[Source texts of formatted documents]
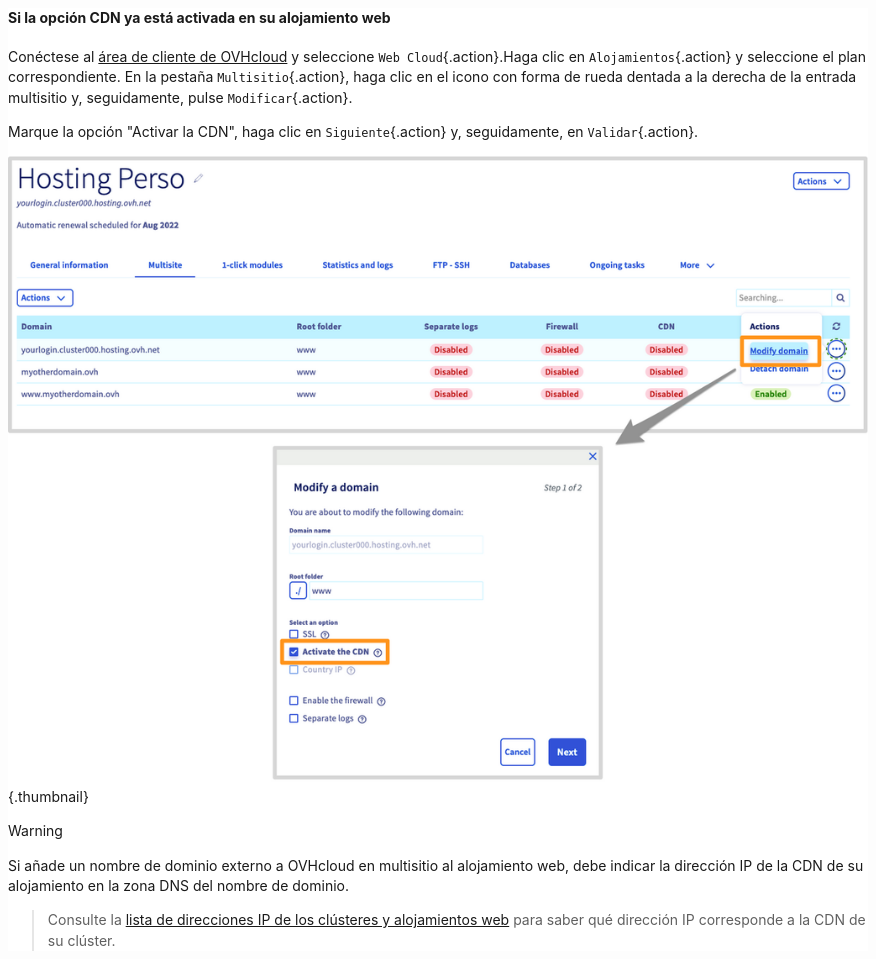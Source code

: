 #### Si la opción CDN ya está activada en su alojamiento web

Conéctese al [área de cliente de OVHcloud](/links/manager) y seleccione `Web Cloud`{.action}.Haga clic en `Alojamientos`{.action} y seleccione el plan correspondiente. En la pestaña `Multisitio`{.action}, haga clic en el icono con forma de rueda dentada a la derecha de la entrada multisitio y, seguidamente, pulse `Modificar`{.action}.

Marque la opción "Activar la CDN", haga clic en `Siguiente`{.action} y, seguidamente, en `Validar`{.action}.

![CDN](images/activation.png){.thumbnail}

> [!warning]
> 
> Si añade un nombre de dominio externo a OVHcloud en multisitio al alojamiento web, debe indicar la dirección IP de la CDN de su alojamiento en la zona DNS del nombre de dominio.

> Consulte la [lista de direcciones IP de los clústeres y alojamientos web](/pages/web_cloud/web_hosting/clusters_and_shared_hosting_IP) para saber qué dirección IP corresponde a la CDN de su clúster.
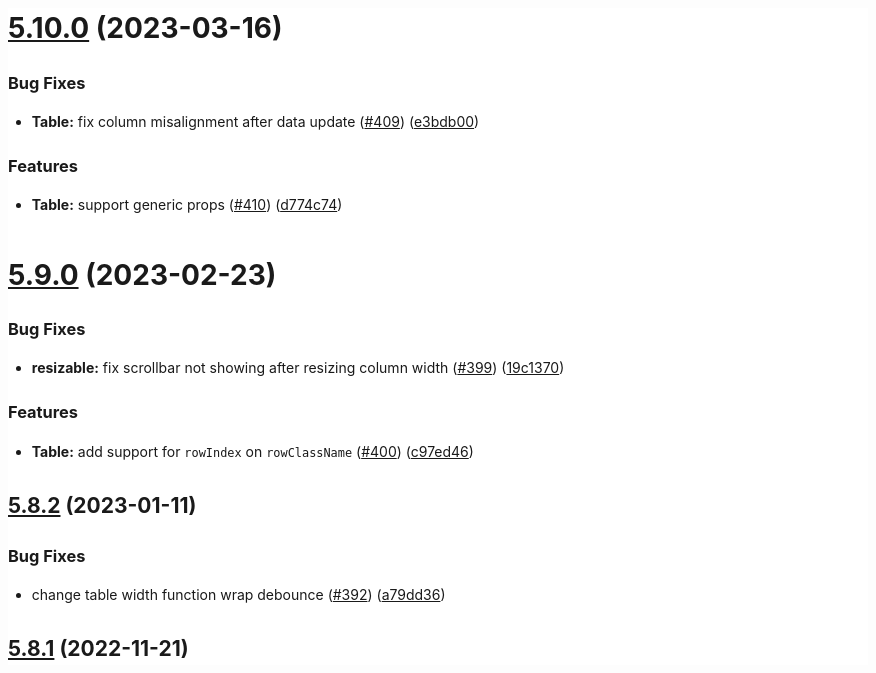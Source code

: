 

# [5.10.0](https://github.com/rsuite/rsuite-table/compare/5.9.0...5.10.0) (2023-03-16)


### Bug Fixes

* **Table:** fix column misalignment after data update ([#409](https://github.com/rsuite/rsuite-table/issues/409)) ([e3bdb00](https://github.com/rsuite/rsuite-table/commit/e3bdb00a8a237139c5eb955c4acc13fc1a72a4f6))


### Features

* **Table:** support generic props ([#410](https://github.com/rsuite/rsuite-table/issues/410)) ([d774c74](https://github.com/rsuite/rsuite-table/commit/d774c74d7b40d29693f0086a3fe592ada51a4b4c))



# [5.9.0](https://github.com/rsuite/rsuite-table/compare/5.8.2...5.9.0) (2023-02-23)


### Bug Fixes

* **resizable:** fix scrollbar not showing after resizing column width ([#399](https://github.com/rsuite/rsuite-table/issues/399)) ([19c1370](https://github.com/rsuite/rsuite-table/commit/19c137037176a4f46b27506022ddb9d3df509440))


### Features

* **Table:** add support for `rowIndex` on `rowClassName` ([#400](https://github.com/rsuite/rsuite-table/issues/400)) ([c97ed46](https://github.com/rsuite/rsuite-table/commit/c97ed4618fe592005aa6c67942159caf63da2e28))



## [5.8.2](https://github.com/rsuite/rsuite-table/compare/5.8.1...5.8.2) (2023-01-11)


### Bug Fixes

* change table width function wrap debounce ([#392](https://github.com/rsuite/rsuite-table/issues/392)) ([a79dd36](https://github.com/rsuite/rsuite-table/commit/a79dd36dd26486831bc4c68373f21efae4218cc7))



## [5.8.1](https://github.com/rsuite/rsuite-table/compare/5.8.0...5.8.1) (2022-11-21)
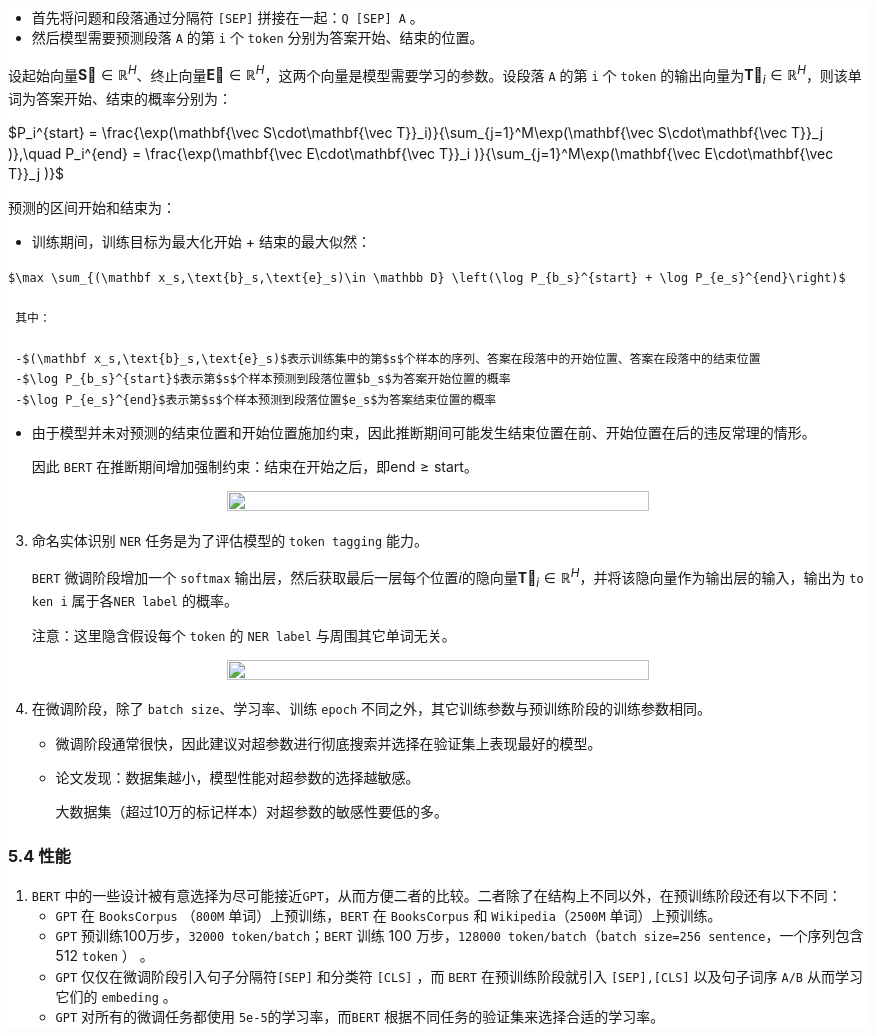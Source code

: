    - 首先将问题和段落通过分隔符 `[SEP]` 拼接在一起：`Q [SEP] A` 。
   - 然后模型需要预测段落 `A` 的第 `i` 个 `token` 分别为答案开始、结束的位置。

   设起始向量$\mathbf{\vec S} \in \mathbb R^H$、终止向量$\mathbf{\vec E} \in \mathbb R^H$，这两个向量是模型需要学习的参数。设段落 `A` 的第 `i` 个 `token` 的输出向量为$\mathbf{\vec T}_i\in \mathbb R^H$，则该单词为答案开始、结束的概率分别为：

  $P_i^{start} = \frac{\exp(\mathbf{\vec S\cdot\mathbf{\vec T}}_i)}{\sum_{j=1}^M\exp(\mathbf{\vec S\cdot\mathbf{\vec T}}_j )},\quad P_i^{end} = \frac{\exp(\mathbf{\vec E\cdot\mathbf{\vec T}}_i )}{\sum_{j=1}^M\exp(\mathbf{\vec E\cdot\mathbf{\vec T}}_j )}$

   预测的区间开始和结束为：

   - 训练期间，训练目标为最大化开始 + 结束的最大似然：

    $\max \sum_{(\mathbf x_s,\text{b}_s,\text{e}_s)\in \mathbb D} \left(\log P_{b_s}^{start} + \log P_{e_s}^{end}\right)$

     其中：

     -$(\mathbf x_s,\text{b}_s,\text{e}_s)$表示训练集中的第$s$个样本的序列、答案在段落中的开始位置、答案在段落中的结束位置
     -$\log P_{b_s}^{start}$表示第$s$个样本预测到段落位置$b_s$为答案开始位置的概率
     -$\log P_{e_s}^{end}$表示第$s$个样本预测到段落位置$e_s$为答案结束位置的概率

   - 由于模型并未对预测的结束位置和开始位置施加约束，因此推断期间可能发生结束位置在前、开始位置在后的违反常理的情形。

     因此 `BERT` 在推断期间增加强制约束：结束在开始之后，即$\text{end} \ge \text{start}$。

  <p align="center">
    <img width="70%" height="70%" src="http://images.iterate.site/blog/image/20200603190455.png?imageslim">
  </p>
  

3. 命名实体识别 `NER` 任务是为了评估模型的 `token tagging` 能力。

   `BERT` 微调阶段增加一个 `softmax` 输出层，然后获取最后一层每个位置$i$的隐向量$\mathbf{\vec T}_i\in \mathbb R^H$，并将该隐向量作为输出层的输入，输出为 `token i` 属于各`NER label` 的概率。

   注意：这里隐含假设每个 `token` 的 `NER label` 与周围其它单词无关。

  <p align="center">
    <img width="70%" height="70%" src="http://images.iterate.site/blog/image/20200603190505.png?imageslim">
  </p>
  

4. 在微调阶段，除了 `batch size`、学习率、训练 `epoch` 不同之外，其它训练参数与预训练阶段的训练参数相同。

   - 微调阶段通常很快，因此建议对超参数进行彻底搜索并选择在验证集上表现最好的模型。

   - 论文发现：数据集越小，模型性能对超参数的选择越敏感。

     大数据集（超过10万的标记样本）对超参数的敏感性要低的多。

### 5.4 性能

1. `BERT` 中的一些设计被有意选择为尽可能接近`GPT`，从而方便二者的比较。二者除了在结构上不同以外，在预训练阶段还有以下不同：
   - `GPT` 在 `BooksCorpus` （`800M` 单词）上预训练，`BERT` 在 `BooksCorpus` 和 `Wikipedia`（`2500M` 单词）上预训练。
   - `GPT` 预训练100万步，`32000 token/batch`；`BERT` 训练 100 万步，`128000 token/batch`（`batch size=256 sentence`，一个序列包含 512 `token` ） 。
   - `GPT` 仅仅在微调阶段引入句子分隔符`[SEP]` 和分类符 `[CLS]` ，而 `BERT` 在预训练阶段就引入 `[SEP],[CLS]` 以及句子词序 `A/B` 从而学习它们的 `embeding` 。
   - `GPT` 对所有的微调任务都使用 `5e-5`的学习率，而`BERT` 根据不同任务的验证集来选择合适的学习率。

_Directions for this task_
Could you repeat exactly the lines above from the line with "su alojamiento web" up to and including the line with "nombre de dominio.", and only those?

_Output of the exercise_
: #### Si la opción CDN ya está activada en su alojamiento web

Conéctese al [área de cliente de OVHcloud](/links/manager) y seleccione `Web Cloud`{.action}.Haga clic en `Alojamientos`{.action} y seleccione el plan correspondiente. En la pestaña `Multisitio`{.action}, haga clic en el icono con forma de rueda dentada a la derecha de la entrada multisitio y, seguidamente, pulse `Modificar`{.action}.

Marque la opción "Activar la CDN", haga clic en `Siguiente`{.action} y, seguidamente, en `Validar`{.action}.

![CDN](images/activation.png){.thumbnail}

> [!warning]
> 
> Si añade un nombre de dominio externo a OVHcloud en multisitio al alojamiento web, debe indicar la dirección IP de la CDN de su alojamiento en la zona DNS del nombre de dominio.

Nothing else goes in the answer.